◆ **YOUR ASSIGNMENT**
The data below should be restated word for word, pictures omitted.

◆ **EXERCISE MATERIAL**

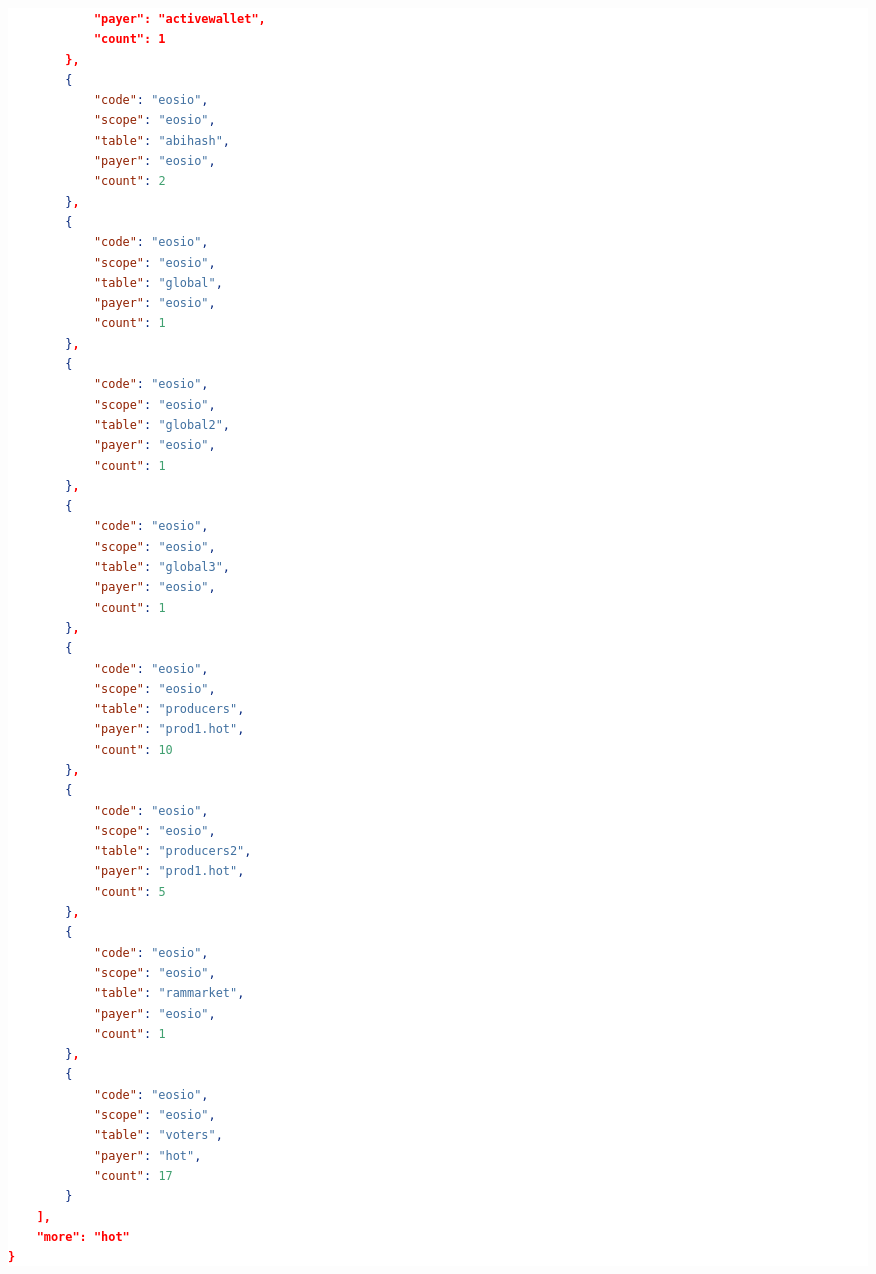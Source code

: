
 ```json
            "payer": "activewallet",
            "count": 1
        },
        {
            "code": "eosio",
            "scope": "eosio",
            "table": "abihash",
            "payer": "eosio",
            "count": 2
        },
        {
            "code": "eosio",
            "scope": "eosio",
            "table": "global",
            "payer": "eosio",
            "count": 1
        },
        {
            "code": "eosio",
            "scope": "eosio",
            "table": "global2",
            "payer": "eosio",
            "count": 1
        },
        {
            "code": "eosio",
            "scope": "eosio",
            "table": "global3",
            "payer": "eosio",
            "count": 1
        },
        {
            "code": "eosio",
            "scope": "eosio",
            "table": "producers",
            "payer": "prod1.hot",
            "count": 10
        },
        {
            "code": "eosio",
            "scope": "eosio",
            "table": "producers2",
            "payer": "prod1.hot",
            "count": 5
        },
        {
            "code": "eosio",
            "scope": "eosio",
            "table": "rammarket",
            "payer": "eosio",
            "count": 1
        },
        {
            "code": "eosio",
            "scope": "eosio",
            "table": "voters",
            "payer": "hot",
            "count": 17
        }
    ],
    "more": "hot"
}
```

◆ **EXERCISE SOLUTION**
Source code

:
 ```json
            "payer": "activewallet",
            "count": 1
        },
        {
            "code": "eosio",
            "scope": "eosio",
            "table": "abihash",
            "payer": "eosio",
            "count": 2
        },
        {
            "code": "eosio",
            "scope": "eosio",
            "table": "global",
            "payer": "eosio",
            "count": 1
        },
        {
            "code": "eosio",
            "scope": "eosio",
            "table": "global2",
            "payer": "eosio",
            "count": 1
        },
        {
            "code": "eosio",
            "scope": "eosio",
            "table": "global3",
            "payer": "eosio",
            "count": 1
        },
        {
            "code": "eosio",
            "scope": "eosio",
            "table": "producers",
            "payer": "prod1.hot",
            "count": 10
        },
        {
            "code": "eosio",
            "scope": "eosio",
            "table": "producers2",
            "payer": "prod1.hot",
            "count": 5
        },
        {
            "code": "eosio",
            "scope": "eosio",
            "table": "rammarket",
            "payer": "eosio",
            "count": 1
        },
        {
            "code": "eosio",
            "scope": "eosio",
            "table": "voters",
            "payer": "hot",
            "count": 17
        }
    ],
    "more": "hot"
}
```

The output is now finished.